Sus versos, a veces tan largos como un gato desperezándose, están repletos de preguntas por contestar, así como atravesados de punta a punta por los incontables viajes que ha llevado a cabo este olhãnense errante, que le sirven para hacer referencia tanto a vivos como a muertos, así como para confesarnos y reconocer algo que a bote pronto puede sonar terrible:
Mira cómo corren los caballos, estas
ágiles palmeras mesadas por el viento, sus crines,
sus largos meses, el horizonte donde cada barco
expone los árboles viejos, el índigo crudo de los días, la
[ceniza acre de las calles
―y cómo yo, que las he atravesado por evitar Portugal,
¡me pienso cada vez más portugués!
También hay lugar para otra de las constantes en la escritura de Fernando, como es el uso y disfrute de otras lenguas ajenas a la suya ―en este caso con claro predominio del inglés―, y para rendirse a una de sus más claras debilidades:
… Sevilla, mi dulce Sevilla, cuyos vericuetos caminé
bajo esta felicidad grácil que revive en el aire andaluz, Sevilla
cuyas noches he tenido por plazas y orillas, de la Sevilla
[magnífica
que tiene el rostro de María Paz, su sonrisa dulce y
[encantadora…
Aclaremos por último que este particular texto fue escrito entre su ciudad natal y la infinita Nueva York hace justo veintiún años, y que tan solo ahora, felizmente, ve la luz, con el inconfesable deseo de no espantar a ninguno de sus (im)posibles lectores.
Ya en su segunda parte se nos ofrece una Oda en viaje que cinco años después podemos disfrutar en castellano, gracias al buen hacer del reputado traductor onubense Manuel Moya, que volcó todo el libro a nuestro idioma.
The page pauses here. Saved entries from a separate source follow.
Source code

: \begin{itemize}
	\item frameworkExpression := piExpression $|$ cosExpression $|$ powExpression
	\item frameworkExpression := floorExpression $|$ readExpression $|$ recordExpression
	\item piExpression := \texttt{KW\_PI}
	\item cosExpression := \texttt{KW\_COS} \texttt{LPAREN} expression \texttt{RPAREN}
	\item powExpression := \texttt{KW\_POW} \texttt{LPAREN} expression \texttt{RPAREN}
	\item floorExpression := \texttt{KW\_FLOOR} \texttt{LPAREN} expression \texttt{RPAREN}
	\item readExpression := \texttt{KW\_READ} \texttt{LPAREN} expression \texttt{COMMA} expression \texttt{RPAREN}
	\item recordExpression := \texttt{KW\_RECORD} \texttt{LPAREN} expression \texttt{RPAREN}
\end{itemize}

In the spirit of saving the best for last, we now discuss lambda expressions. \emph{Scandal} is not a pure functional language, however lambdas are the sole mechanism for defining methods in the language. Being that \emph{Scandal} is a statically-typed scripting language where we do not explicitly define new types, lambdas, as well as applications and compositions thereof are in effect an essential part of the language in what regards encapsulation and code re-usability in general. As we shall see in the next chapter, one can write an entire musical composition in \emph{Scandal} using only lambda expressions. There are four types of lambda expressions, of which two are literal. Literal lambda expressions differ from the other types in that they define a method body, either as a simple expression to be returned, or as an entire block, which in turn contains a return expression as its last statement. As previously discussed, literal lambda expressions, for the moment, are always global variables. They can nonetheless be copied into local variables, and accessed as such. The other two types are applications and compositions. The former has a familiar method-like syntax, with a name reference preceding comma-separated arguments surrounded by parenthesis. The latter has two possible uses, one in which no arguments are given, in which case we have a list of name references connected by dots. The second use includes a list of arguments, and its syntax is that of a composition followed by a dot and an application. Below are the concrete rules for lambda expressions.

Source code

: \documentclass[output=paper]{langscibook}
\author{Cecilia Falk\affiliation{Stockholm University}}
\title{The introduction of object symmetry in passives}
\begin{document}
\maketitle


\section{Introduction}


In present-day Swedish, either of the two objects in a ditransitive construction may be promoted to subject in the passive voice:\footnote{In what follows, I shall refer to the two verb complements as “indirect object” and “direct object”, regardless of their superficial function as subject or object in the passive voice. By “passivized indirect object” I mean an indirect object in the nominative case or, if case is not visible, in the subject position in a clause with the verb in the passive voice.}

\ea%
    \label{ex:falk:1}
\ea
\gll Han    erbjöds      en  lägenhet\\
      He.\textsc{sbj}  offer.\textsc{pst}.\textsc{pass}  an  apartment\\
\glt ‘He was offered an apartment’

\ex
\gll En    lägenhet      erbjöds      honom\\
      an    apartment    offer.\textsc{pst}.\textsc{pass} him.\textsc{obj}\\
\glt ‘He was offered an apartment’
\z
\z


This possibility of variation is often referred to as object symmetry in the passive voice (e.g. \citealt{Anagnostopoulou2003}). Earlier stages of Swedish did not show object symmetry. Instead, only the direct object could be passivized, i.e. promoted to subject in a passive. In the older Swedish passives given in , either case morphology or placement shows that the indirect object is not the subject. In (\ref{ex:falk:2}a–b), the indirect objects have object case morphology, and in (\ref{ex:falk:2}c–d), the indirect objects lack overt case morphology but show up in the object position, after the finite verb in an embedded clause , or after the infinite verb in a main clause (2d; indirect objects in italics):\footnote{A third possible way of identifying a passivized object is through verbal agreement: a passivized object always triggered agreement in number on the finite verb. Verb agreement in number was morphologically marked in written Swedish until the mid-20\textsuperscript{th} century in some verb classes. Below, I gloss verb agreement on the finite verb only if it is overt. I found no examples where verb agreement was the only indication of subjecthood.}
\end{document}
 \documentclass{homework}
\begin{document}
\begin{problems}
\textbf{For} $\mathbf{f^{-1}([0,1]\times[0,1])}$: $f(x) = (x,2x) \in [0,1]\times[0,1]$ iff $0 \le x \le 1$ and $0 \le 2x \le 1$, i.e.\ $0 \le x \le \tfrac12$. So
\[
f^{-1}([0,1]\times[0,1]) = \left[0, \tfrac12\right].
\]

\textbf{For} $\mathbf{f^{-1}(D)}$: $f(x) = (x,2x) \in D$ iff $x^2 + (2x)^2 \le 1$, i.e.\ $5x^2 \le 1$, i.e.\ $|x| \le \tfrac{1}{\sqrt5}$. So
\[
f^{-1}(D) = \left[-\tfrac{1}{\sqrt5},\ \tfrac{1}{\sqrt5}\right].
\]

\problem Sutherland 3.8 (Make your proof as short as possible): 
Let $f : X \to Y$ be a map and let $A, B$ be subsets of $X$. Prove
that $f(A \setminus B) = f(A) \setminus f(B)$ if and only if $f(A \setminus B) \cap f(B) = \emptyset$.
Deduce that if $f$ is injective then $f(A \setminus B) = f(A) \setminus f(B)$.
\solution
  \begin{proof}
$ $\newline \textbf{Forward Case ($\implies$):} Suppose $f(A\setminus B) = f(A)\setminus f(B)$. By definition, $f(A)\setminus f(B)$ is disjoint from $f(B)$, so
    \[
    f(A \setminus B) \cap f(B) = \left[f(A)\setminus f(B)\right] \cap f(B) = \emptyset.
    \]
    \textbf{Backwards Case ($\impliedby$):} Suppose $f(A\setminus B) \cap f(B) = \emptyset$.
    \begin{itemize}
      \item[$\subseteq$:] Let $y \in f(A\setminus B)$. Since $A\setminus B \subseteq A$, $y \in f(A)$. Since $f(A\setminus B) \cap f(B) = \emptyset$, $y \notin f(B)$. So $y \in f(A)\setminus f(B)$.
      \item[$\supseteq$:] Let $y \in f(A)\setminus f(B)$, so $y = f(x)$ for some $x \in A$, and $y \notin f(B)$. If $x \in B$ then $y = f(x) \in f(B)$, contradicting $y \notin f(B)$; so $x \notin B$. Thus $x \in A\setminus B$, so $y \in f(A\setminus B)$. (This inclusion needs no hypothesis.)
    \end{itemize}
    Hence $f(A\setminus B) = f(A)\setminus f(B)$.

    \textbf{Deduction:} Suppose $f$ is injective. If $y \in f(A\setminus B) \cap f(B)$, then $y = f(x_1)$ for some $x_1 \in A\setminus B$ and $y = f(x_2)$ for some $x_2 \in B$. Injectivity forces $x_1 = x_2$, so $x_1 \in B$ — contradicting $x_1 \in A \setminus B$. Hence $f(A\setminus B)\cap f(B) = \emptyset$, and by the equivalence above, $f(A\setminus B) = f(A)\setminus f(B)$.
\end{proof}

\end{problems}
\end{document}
Y siguen como divisa poética las preguntas:
¿Habrá todavía una palabra que diga lo que siento
cuando ya no sepa sentir?
¿Habrá aún algún dios imperturbable
que se desasosiegue entre los ruidos de la bruma?
Abundan las ocasiones en que damos con versos sueltos que nos zarandean de lo lindo, porque constituyen verdades como puños:
La hierba crece sobre los imperios muertos.
Para tan solo un poco más adelante pedirle una imposible aspiración al sueño:
Dame la oda, la oda, la oda,
la oda-sueño donde todo se confunde con todo
y donde los caminos
siempre conducen a donde no sabemos.
Como no podía ser de otro modo, hay tiempo y lugar también para que surja la confidencia desde lo más profundo de su alma lusa, lo cual le sirve para mostrarnos ―por extensión― el sentir de nuestros vecinos:
A veces golpea en mí una nostalgia intraducible,
y una oda busca un suelo donde brotar.
Estamos hablando aquí de una poesía que viene a mostrarnos a las claras que lo más importante para quien la tiene como cotidiana herramienta, no es ni mucho menos su hallazgo definitivo, sino más bien su constante búsqueda y el hacer de ella gozoso camino:
Sigo soñando la oda que todo lo diga y todo lo resuma
en esa sola palabra,
la que no existe,
la que yo busco,
la que se deshace en niebla y lago
cuando me acerco a ella.
Oda única, en suma, que Fernando pretende sea así:
… extraña y bella como un dios agnóstico,
dios sin rostro que no cree en sí mismo, incluso si lo tuviera.